------ Data

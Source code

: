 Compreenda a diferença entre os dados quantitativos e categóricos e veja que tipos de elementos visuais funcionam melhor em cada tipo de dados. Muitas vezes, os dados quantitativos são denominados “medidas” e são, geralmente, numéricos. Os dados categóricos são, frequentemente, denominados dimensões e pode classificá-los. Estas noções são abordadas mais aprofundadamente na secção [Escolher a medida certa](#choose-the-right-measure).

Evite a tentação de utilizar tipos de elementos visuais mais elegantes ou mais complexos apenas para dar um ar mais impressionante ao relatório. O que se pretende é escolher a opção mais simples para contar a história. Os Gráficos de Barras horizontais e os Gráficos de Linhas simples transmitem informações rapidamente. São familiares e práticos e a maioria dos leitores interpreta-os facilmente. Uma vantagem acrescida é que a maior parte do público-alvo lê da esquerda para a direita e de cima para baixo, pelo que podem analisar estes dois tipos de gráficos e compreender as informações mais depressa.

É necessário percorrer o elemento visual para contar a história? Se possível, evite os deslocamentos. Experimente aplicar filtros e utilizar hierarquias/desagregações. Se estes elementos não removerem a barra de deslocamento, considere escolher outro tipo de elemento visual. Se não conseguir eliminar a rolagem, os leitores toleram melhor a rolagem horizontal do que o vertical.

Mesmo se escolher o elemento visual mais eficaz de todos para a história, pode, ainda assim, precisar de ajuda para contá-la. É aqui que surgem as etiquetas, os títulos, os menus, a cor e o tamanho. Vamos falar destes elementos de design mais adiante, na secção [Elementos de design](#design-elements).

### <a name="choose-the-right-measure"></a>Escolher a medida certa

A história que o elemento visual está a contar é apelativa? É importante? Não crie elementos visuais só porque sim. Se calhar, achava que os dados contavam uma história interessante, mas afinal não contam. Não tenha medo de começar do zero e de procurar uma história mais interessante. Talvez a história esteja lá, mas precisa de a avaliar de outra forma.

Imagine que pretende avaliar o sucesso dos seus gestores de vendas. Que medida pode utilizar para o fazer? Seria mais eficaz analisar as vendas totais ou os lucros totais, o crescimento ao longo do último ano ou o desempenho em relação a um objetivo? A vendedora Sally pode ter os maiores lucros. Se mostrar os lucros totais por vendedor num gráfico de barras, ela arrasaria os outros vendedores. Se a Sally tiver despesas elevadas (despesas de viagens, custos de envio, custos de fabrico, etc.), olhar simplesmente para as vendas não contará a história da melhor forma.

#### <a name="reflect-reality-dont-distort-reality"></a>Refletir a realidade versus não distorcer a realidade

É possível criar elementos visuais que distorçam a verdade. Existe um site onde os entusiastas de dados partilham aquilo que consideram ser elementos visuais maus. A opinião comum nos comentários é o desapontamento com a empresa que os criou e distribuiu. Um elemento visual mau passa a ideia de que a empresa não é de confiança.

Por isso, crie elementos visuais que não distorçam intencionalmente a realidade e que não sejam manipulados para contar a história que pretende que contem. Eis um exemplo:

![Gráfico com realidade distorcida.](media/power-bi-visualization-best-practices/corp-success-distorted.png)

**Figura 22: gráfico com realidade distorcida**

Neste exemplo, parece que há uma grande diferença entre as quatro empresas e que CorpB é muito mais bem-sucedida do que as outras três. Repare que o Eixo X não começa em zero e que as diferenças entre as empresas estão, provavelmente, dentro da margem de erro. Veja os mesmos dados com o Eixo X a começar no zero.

------------

Exercise objective:
The expected output is the lines from the one holding "com realidade distorcida**" through the last line of the data, exactly as they appear, with nothing before or after.

Problem solution:
**Figura 22: gráfico com realidade distorcida**

Neste exemplo, parece que há uma grande diferença entre as quatro empresas e que CorpB é muito mais bem-sucedida do que as outras três. Repare que o Eixo X não começa em zero e que as diferenças entre as empresas estão, provavelmente, dentro da margem de erro. Veja os mesmos dados com o Eixo X a começar no zero.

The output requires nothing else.